Le pathei mathos, l'amère leçon de la souffrance, chiffre et déchiffre le tragique depuis plus de deux mille ans, et beaucoup plus récemment, Jaspers écrit encore: "j'aime ce qui est, même si moi-même je ne peux pas l'être" (Philosophie, trad. J. Hersch, Paris-Berlin, éd. Springer 1989, p.605). L'ellipse, longtemps laissée à son manque (omission, raccourci, sous-entendu: la ruse pascalienne impuissante encore à éviter la compensation de l'hyperbole mystique), serait-elle enfin rendue à sa figure rationnelle ou géométrique, astronomique et -pourquoi pas- politique? Point d'espace, point de mouvement de la courbe, point de tournure de l'ellipse, sans rapport constant de chacun de ses points à ses foyers. Ne suis-je pas donc pas moi aussi, de cette drôle de façon, mon corps en mouvement parmi les corps, il est vrai sans savoir le plus souvent quel rapport à quels foyers s'entretient ainsi? Dans les volumes de Temps et Récit (1983-1985), Ricœur développe la correspondance du texte et de la vie, de la création avec la réception littéraires, en défendant l'idée qu'un destinataire est aussi, nécessairement, un répondant. Notre ethnographe précise lui-même, dans un entretien donné à une revue (1) à propos de ce travail de boxe et d'écriture où il avoue tenter d'échapper aux deux écueils du misérabilisme et du populisme: "la charpente analytique tend à disparaître au profit du récit mais les concepts ont été donnés. Le lecteur peut se perdre dans le récit, son corps, par lui-même, fera l'analyse sans même le savoir".

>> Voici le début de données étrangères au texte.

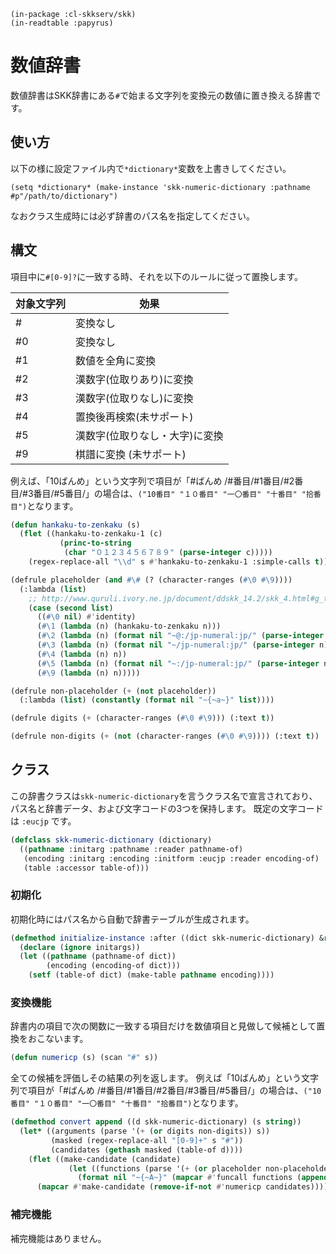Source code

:     (in-package :cl-skkserv/skk)
    (in-readtable :papyrus)

# 数値辞書

<!--
Copyright (C) 2017 TANIGUCHI Masaya

This program is free software; you can redistribute it and/or modify
it under the terms of the GNU General Public License as published by
the Free Software Foundation; either version 3 of the License, or
(at your option) any later version.

This program is distributed in the hope that it will be useful,
but WITHOUT ANY WARRANTY; without even the implied warranty of
MERCHANTABILITY or FITNESS FOR A PARTICULAR PURPOSE.  See the
GNU General Public License for more details.

You should have received a copy of the GNU General Public License
along with this program; if not, write to the Free Software Foundation,
Inc., 51 Franklin Street, Fifth Floor, Boston, MA 02110-1301  USA
-->

数値辞書はSKK辞書にある`#`で始まる文字列を変換元の数値に置き換える辞書です。

## 使い方

以下の様に設定ファイル内で`*dictionary*`変数を上書きしてください。

    (setq *dictionary* (make-instance 'skk-numeric-dictionary :pathname #p"/path/to/dictionary")

なおクラス生成時には必ず辞書のパス名を指定してください。


## 構文

項目中に`#[0-9]?`に一致する時、それを以下のルールに従って置換します。

| 対象文字列 | 効果 |
| --------- | --- |
| #         | 変換なし |
| #0        | 変換なし |
| #1        | 数値を全角に変換 |
| #2        | 漢数字(位取りあり)に変換 |
| #3        | 漢数字(位取りなし)に変換 |
| #4        | 置換後再検索(未サポート) |
| #5        | 漢数字(位取りなし・大字)に変換 |
| #9        | 棋譜に変換 (未サポート) |

例えば、「10ばんめ」という文字列で項目が「#ばんめ /#番目/#1番目/#2番目/#3番目/#5番目/」の場合は、`("10番目" "１０番目" "一〇番目" "十番目" "拾番目")`となります。

```lisp
(defun hankaku-to-zenkaku (s)
  (flet ((hankaku-to-zenkaku-1 (c)
           (princ-to-string
            (char "０１２３４５６７８９" (parse-integer c)))))
    (regex-replace-all "\\d" s #'hankaku-to-zenkaku-1 :simple-calls t)))

(defrule placeholder (and #\# (? (character-ranges (#\0 #\9))))
  (:lambda (list)
    ;; http://www.quruli.ivory.ne.jp/document/ddskk_14.2/skk_4.html#g_t_00e6_0095_00b0_00e5_0080_00a4_00e5_00a4_0089_00e6_008f_009b
    (case (second list)
      ((#\0 nil) #'identity)
      (#\1 (lambda (n) (hankaku-to-zenkaku n)))
      (#\2 (lambda (n) (format nil "~@:/jp-numeral:jp/" (parse-integer n))))
      (#\3 (lambda (n) (format nil "~/jp-numeral:jp/" (parse-integer n))))
      (#\4 (lambda (n) n))
      (#\5 (lambda (n) (format nil "~:/jp-numeral:jp/" (parse-integer n))))
      (#\9 (lambda (n) n)))))

(defrule non-placeholder (+ (not placeholder))
  (:lambda (list) (constantly (format nil "~{~a~}" list))))

(defrule digits (+ (character-ranges (#\0 #\9))) (:text t))

(defrule non-digits (+ (not (character-ranges (#\0 #\9)))) (:text t))
```

## クラス

この辞書クラスは`skk-numeric-dictionary`を言うクラス名で宣言されており、
パス名と辞書データ、および文字コードの3つを保持します。
既定の文字コードは `:eucjp` です。

```lisp
(defclass skk-numeric-dictionary (dictionary)
  ((pathname :initarg :pathname :reader pathname-of)
   (encoding :initarg :encoding :initform :eucjp :reader encoding-of)
   (table :accessor table-of)))
```

### 初期化

初期化時にはパス名から自動で辞書テーブルが生成されます。

```lisp
(defmethod initialize-instance :after ((dict skk-numeric-dictionary) &rest initargs)
  (declare (ignore initargs))
  (let ((pathname (pathname-of dict))
        (encoding (encoding-of dict)))
    (setf (table-of dict) (make-table pathname encoding))))
```


### 変換機能

辞書内の項目で次の関数に一致する項目だけを数値項目と見做して候補として置換をおこないます。

```lisp
(defun numericp (s) (scan "#" s))
```

全ての候補を評価しその結果の列を返します。
例えば「10ばんめ」という文字列で項目が「#ばんめ /#番目/#1番目/#2番目/#3番目/#5番目/」の場合は、`("10番目" "１０番目" "一〇番目" "十番目" "拾番目")`となります。

```lisp
(defmethod convert append ((d skk-numeric-dictionary) (s string))
  (let* ((arguments (parse '(+ (or digits non-digits)) s))
         (masked (regex-replace-all "[0-9]+" s "#"))
         (candidates (gethash masked (table-of d))))
    (flet ((make-candidate (candidate)
             (let ((functions (parse '(+ (or placeholder non-placeholder)) candidate)))
               (format nil "~{~A~}" (mapcar #'funcall functions (append arguments '(nil)))))))
      (mapcar #'make-candidate (remove-if-not #'numericp candidates)))))
```

### 補完機能

補完機能はありません。
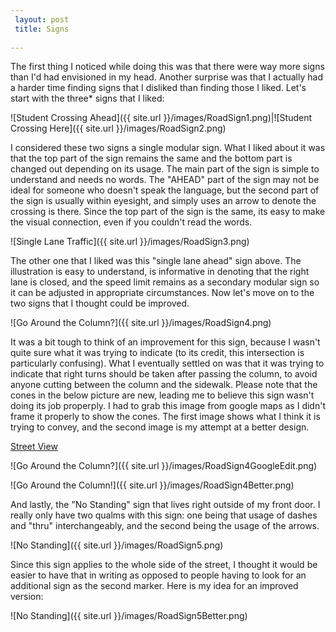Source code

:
 ```yaml
---
 layout: post
 title: Signs
 
---
```


The first thing I noticed while doing this was that there were way more signs than I'd had envisioned in my head. Another surprise was that I actually had a harder time finding signs that I disliked than finding those I liked. Let's start with the three* signs that I liked:

![Student Crossing Ahead]({{ site.url }}/images/RoadSign1.png)|![Student Crossing Here]({{ site.url }}/images/RoadSign2.png)

I considered these two signs a single modular sign. What I liked about it was that the top part of the sign remains the same and the bottom part is changed out depending on its usage. The main part of the sign is simple to understand and needs no words. The "AHEAD" part of the sign may not be ideal for someone who doesn't speak the language, but the second part of the sign is usually within eyesight, and simply uses an arrow to denote the crossing is there. Since the top part of the sign is the same, its easy to make the visual connection, even if you couldn't read the words.

![Single Lane Traffic]({{ site.url }}/images/RoadSign3.png)

The other one that I liked was this "single lane ahead" sign above. The illustration is easy to understand, is informative in denoting that the right lane is closed, and the speed limit remains as a secondary modular sign so it can be adjusted in appropriate circumstances. Now let's move on to the two signs that I thought could be improved.

![Go Around the Column?]({{ site.url }}/images/RoadSign4.png)

It was a bit tough to think of an improvement for this sign, because I wasn't quite sure what it was trying to indicate (to its credit, this intersection is particularly confusing). What I eventually settled on was that it was trying to indicate that right turns should be taken after passing the column, to avoid anyone cutting between the column and the sidewalk. Please note that the cones in the below picture are new, leading me to believe this sign wasn't doing its job properply. I had to grab this image from google maps as I didn't frame it properly to show the cones. The first image shows what I think it is trying to convey, and the second image is my attempt at a better design.

[Street View](https://www.google.com/maps/place/1012+Willoughby+Ave,+Brooklyn,+NY+11221/@40.6969592,-73.9351614,3a,75y,342.37h,88.5t/data=!3m6!1e1!3m4!1st1E3qegGP0uWVpLIi-KFtA!2e0!7i13312!8i6656!4m8!1m2!2m1!1sstreet+view!3m4!1s0x89c25c0594a592e7:0xfd009dc183181181!8m2!3d40.6988445!4d-73.9285254)

![Go Around the Column?]({{ site.url }}/images/RoadSign4GoogleEdit.png)

![Go Around the Column!]({{ site.url }}/images/RoadSign4Better.png)

And lastly, the "No Standing" sign that lives right outside of my front door. I really only have two qualms with this sign: one being that usage of dashes and "thru" interchangeably, and the second being the usage of the arrows.

![No Standing]({{ site.url }}/images/RoadSign5.png)

Since this sign applies to the whole side of the street, I thought it would be easier to have that in writing as opposed to people having to look for an additional sign as the second marker. Here is my idea for an improved version:

![No Standing]({{ site.url }}/images/RoadSign5Better.png)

Le corps est bien ellipse: embarqué dans sa course sociale sans cesser d'établir ses rapports aux foyers de la théorie et de la pratique. Ces carnets -in actu exercito, disait-on jadis comme on fait encore aujourd'hui: comment penser autrement la vie?- ne relèvent d'une actualité si neuve et dense que parce qu'elle est le défi remarquablement relevé d'une tradition qui n'attend que cela, depuis longtemps sinon toujours. Que cette actualité soit elle-même le produit des travaux scientifiques les plus récents (d'autres ne manquent pas sur d'autres "sujets", en sociologie même) n'est pas la moindre et réjouissante perspective dont ce livre est la trace.


(1)
Le Matricule des Anges, n°35, propos recueillis par C. Dabitch. On trouvera cet article parmi ceux soigneusement recueillis par les éditions Agone sur leur site www. agone.org, qui ont ajouté ce souci au remarquable soin apporté à cette seconde édition de textes copieusement remaniés. La revue de presse offre un aperçu de la réception du livre, depuis la sainte colère de l'auteur adressée à un piètre lecteur, jusqu'à des recensions averties.